### Assignment:
Please return all lines in the listing holding the word "pswp".

☆ ☆ ☆ ☆ ☆

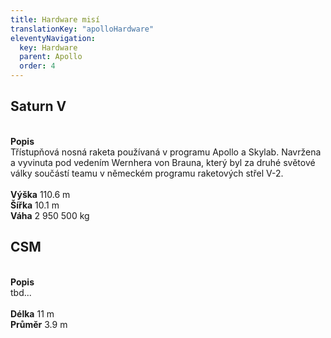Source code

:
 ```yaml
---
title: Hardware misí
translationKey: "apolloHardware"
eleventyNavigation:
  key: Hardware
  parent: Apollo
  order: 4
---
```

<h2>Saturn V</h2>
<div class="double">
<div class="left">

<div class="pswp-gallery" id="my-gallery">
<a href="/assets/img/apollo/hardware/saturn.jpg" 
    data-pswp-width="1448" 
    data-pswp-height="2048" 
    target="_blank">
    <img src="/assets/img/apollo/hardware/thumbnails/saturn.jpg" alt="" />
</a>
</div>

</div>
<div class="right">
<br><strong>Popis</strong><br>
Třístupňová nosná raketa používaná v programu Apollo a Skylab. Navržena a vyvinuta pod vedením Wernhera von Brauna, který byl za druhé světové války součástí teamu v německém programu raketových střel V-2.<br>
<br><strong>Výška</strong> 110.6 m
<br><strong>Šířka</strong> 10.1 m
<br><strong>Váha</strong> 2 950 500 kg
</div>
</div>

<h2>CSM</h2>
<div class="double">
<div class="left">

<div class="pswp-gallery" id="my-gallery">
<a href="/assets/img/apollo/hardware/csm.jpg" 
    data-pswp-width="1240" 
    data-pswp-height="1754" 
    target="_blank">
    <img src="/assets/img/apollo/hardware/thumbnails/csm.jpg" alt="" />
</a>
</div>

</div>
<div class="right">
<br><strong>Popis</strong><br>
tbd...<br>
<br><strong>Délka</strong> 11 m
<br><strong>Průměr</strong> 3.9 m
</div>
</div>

☆ ☆ ☆ ☆ ☆

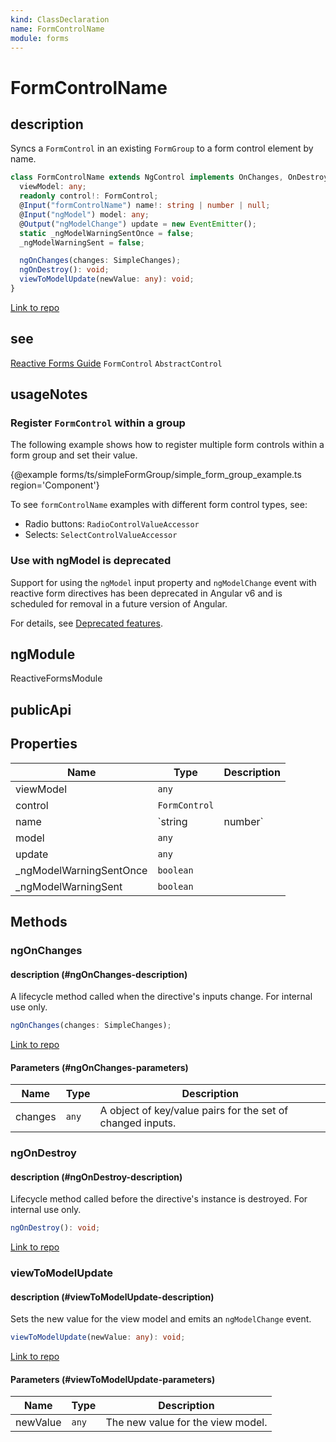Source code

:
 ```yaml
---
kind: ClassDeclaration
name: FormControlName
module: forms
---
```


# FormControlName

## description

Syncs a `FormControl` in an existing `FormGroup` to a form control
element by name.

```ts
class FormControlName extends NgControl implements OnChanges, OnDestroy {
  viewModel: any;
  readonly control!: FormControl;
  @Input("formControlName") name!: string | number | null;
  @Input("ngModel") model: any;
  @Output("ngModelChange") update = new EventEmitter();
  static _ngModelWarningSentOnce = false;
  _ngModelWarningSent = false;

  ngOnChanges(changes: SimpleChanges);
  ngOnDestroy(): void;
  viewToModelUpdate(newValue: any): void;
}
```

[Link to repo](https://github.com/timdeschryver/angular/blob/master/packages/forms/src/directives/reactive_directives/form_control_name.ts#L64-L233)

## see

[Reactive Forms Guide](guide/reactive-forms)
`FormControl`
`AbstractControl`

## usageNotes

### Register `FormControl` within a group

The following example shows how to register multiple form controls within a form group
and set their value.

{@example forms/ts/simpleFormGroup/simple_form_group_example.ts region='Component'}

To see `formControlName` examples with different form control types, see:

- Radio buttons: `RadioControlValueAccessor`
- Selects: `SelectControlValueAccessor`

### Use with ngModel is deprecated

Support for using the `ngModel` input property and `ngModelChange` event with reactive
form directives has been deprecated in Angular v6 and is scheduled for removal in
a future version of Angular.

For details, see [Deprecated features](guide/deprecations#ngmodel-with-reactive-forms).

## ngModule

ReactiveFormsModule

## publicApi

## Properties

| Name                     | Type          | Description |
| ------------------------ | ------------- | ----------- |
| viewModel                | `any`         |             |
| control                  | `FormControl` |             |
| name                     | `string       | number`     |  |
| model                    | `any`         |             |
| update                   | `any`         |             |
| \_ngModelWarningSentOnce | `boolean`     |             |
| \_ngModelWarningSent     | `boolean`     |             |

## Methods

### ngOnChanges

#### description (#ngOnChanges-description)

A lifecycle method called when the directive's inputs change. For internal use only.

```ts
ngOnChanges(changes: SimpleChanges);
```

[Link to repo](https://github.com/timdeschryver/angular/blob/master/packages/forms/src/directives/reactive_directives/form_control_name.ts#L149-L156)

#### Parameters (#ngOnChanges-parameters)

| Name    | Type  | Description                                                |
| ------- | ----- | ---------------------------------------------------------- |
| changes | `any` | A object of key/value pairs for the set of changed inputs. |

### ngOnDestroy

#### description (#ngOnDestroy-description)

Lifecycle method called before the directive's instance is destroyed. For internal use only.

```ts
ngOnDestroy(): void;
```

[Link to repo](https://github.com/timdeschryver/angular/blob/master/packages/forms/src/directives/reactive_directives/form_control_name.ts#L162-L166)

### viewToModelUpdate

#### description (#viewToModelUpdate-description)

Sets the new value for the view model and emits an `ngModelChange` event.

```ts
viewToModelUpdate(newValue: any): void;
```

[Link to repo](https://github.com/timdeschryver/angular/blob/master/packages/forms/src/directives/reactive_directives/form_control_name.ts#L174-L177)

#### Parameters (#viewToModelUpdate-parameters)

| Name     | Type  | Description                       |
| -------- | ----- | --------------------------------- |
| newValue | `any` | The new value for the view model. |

☆ ☆ ☆ ☆ ☆

### Solution for this task:
<div class="pswp-gallery" id="my-gallery">
    data-pswp-width="1448" 
    data-pswp-height="2048" 
<div class="pswp-gallery" id="my-gallery">
    data-pswp-width="1240" 
    data-pswp-height="1754" 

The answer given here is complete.